Ya conté cómo fue vivir una nochevieja en el país del sol naciente y algunas de las cosas que me enamoran de la capital nipona, así que este tercer post sobre Japón va dedicado a diez de las curiosidades que me han hecho tilín en esta última visita.

Hola, me llamo Diana y soy nekojita*. ¿Y eso qué quiere decir? Que tengo la lengua como un gatete. Y no, no es que sea la nueva encarnación de Bocaseca man, solo es que, al igual que los felinos, cuyas lenguas son muy sensibles a la temperaturas extremas, cualquier tipo de comida o bebida caliente hace estragos en mis papilas gustativas.

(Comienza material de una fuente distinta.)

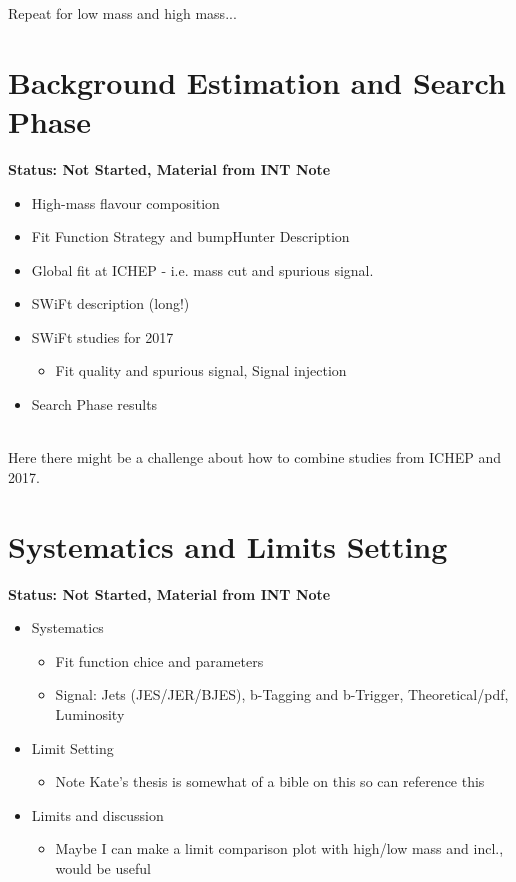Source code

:  Repeat for low mass and high mass...

\section{Background Estimation and Search Phase}

\textbf{Status: Not Started, Material from INT Note}


\begin{itemize}
  \item{High-mass flavour composition}
  \item{Fit Function Strategy and  bumpHunter Description}
  \item{Global fit at ICHEP - i.e. mass cut and spurious signal.}
  \item{SWiFt description (long!) }
  \item{SWiFt studies for 2017}
  \begin{itemize}[label={$-$}]
    \item{Fit quality and spurious signal, Signal injection}
  \end{itemize}
  \item{Search Phase results}
\end{itemize}
\noindent\\
Here there might be a challenge about how to combine studies from ICHEP and 2017.    

\section{Systematics and Limits Setting}


\textbf{Status: Not Started, Material from INT Note}

  \begin{itemize}
  \item{Systematics} 
    \begin{itemize}[label={$-$}]
    \item{Fit function chice and parameters}
    \item{Signal: Jets (JES/JER/BJES), b-Tagging and b-Trigger, Theoretical/pdf, Luminosity}
    \end{itemize}
  \item{Limit Setting}
    \begin{itemize}[label={$-$}]
    \item{Note Kate's thesis is somewhat of a bible on this so can reference this}
    \end{itemize}
  \item{Limits and discussion}
    \begin{itemize}[label={$-$}]
    \item{Maybe I can make a limit comparison plot with high/low mass and incl., would be useful}
    \end{itemize}
  \end{itemize}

Si eres de los que soplan antes de llevarse cualquier bocado a la boca o tienes que esperar un ratito a que se templen las ricas viandas que vas a consumir, bienvenido: también eres un nekojita. Por lo que parece, la mayoría de los japoneses tienen lengua de acero, así que no es demasiado común pertenecer a esta catalogación en el país del sol naciente (y cuando se den cuenta de que tú lo eres, te lo harán saber en plan de cachondeo).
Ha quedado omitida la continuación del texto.